Regional Plantations - Maybank Kim Eng 2018-12-06: Indonesia Sets New Threshold On Palm Oil Export Levy

Regional Plantation Stocks - Maybank Kim Eng Research | FIRST RESOURCES LIMITED (SGX:EB5) BUMITAMA AGRI LTD. (SGX:P8Z)

Regional Plantations - Indonesia Sets New Threshold On Palm Oil Export Levy

A possible game changer

  • Indonesia signed a decree yesterday to exempt palm oil export levy when CPO price is < USD570/t. This will benefit purer upstream planters there and Malaysia’s exports. Indonesia’s downstream players will be the biggest losers as they now have to compete on a level playing field with Malaysian players in the export market.
  • We are generally positive on this change as it may help to reduce Malaysia’s high stockpile.
  • Maintain NEUTRAL on the sector with selected BUYs on First Resources, Bumitama Agri, and Ta Ann.

Indonesia’s export levy now starts at USD570/t

  • After weeks of talks, the Government of Indonesia has finally signed a decree (effective 4 Dec 2018) to amend the palm oil export levy albeit at a higher threshold to an earlier proposal reported on 26 Nov 2018 - see our note on “Regional Plantations - A possible game changer ”.
  • Indonesia previously collected USD50/t levy on CPO export, USD20/t on RBD Palm Oil, and USD30/t for RBD Palm Olein exports at all palm oil price levels to help finance the development of its palm-based biodiesel and replanting programme (of smallholders).
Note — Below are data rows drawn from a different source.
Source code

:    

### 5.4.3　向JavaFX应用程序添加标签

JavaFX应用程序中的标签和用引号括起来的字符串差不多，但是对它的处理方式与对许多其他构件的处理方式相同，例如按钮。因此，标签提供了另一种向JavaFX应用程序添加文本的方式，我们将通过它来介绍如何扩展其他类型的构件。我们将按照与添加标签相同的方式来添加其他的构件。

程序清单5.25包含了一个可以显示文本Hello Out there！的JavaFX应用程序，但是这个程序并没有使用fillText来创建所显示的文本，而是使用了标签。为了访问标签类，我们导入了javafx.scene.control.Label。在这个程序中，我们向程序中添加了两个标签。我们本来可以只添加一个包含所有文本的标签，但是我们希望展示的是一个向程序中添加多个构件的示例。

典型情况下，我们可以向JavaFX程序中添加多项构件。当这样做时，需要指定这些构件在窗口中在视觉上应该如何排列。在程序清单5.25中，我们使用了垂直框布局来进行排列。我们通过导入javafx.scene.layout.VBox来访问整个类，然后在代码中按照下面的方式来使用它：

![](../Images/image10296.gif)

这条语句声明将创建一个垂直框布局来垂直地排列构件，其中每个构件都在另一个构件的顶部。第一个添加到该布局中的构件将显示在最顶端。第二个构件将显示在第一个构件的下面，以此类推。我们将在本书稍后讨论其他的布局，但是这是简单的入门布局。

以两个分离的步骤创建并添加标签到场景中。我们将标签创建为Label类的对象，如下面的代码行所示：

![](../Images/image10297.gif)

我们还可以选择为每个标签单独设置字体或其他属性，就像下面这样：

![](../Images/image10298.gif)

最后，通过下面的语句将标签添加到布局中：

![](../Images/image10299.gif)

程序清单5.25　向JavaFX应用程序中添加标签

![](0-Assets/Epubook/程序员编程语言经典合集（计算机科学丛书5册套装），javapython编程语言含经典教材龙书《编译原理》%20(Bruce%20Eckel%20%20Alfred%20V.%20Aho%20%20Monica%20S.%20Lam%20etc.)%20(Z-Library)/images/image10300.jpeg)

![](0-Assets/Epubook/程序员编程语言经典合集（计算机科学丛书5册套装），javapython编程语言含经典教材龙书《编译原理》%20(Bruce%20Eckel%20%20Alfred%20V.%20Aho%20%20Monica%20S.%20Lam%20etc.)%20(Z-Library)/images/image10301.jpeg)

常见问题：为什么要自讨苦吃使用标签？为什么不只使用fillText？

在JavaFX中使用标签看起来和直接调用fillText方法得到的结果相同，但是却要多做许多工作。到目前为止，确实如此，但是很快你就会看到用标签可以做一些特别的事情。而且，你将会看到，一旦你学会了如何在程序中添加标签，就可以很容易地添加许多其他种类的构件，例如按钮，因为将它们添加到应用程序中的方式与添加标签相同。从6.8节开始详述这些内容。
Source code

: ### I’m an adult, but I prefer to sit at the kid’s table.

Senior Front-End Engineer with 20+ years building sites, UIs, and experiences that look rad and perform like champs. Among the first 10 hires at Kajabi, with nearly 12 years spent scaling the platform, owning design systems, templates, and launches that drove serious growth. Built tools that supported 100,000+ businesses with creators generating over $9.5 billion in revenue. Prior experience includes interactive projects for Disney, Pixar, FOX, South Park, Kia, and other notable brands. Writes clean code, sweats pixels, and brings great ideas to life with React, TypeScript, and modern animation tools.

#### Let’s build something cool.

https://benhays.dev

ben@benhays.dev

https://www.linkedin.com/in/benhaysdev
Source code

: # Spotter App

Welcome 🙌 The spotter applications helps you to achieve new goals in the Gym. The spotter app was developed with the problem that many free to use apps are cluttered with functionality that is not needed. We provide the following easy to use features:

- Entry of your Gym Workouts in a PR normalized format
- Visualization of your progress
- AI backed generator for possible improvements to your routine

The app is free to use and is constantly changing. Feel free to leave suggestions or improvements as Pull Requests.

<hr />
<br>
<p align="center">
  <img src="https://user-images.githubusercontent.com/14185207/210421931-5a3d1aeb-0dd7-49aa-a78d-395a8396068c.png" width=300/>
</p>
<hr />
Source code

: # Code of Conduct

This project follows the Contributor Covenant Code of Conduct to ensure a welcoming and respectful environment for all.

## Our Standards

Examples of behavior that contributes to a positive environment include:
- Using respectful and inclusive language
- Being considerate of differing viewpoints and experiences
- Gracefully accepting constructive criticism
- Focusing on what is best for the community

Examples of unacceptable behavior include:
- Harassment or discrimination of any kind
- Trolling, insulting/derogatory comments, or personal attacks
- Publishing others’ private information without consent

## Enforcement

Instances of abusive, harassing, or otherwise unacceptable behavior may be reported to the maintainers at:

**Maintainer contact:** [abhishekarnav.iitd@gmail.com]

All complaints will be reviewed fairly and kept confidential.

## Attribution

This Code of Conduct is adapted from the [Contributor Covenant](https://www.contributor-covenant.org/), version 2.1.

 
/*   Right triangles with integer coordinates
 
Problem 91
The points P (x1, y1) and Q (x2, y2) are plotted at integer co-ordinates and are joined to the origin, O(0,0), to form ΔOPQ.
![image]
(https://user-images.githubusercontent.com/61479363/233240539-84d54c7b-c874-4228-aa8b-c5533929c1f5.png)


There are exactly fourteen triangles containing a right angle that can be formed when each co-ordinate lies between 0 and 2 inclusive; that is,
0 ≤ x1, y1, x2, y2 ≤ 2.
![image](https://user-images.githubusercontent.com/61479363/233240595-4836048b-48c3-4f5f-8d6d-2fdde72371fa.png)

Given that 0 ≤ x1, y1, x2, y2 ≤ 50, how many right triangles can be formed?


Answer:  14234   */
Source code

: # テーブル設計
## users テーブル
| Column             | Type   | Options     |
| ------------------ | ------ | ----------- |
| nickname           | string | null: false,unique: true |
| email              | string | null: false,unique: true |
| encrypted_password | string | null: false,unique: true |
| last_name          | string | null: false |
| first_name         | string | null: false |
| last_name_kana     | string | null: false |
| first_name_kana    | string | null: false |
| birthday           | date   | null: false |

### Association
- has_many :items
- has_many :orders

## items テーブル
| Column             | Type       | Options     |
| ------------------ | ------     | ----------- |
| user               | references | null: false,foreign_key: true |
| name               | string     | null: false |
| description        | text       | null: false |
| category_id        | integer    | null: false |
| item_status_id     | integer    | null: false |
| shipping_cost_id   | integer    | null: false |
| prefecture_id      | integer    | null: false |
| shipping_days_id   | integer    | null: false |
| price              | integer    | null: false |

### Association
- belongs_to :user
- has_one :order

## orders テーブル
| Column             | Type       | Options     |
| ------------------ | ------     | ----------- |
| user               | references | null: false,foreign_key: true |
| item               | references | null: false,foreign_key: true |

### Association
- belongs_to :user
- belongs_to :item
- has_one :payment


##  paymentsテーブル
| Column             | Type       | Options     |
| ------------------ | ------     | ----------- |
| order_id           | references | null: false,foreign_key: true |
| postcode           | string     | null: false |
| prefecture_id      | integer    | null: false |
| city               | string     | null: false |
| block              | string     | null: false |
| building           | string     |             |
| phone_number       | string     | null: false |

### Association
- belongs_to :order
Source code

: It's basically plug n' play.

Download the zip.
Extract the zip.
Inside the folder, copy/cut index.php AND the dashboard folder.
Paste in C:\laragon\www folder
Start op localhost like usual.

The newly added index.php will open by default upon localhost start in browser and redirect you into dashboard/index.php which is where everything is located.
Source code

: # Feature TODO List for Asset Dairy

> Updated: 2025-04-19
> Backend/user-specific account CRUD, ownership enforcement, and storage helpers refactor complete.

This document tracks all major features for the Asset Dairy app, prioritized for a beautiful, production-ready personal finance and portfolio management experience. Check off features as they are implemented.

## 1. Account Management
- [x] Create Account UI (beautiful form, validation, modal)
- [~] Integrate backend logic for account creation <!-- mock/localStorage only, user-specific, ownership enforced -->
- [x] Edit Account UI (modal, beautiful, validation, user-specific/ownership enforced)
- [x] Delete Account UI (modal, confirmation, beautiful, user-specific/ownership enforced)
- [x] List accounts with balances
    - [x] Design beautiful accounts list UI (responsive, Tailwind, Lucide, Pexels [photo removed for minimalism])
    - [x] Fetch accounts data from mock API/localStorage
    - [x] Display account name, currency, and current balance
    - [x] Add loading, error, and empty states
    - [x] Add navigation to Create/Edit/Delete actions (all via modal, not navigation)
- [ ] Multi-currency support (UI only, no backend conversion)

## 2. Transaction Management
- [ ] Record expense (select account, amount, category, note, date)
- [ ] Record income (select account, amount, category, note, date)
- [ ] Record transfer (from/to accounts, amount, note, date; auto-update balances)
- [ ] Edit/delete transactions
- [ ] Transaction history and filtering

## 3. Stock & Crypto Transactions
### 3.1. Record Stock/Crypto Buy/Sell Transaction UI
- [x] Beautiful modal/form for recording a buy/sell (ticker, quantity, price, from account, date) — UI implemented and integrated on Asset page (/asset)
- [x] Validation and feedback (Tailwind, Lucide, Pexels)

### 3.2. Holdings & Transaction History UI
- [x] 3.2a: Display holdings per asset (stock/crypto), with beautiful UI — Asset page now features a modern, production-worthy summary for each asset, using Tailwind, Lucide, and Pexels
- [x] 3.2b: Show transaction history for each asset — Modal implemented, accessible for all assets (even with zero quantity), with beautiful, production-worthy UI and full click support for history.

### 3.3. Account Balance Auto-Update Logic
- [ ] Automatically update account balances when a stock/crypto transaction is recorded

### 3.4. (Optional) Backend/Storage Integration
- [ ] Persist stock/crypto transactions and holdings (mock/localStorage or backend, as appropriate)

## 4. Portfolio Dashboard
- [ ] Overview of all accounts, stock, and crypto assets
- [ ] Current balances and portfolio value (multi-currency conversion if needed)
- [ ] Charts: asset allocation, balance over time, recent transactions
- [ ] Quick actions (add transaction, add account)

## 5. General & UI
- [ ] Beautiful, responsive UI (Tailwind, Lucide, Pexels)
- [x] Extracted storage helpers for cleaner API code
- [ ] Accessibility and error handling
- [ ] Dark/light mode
Under the amendments, export levy will be zero when CPO price is < USD570/t (3 Dec: ~USD420/t), and rising to USD25/t when CPO price is between USD570-619/t. It will only be reinstated in full (ie USD50/t) when CPO price is above USD619/t – see Fig A in the PDF report attached.

Indonesian farmers are set to benefit the most

  • We believe the recent bumper harvest (Aug-Nov) and logistic constraints in Indonesia have caused tanks to overflow resulting in millers refusing to take in FFB from farmers (without a discount).
  • We heard millers suffered from low oil quality as FFB harvested were not processed in time (ie not within 24 hours of harvest as tanks were full) which resulted in formation of high FFA (“Free Fatty Acid”, ie low oil quality). This forced millers to buy FFB at cheaper prices as they too have had to sell at a discount to refiners because of the low quality.
  • Coupled with the USD50/t CPO levy, it is conceivable that farmers suffered the most during this period.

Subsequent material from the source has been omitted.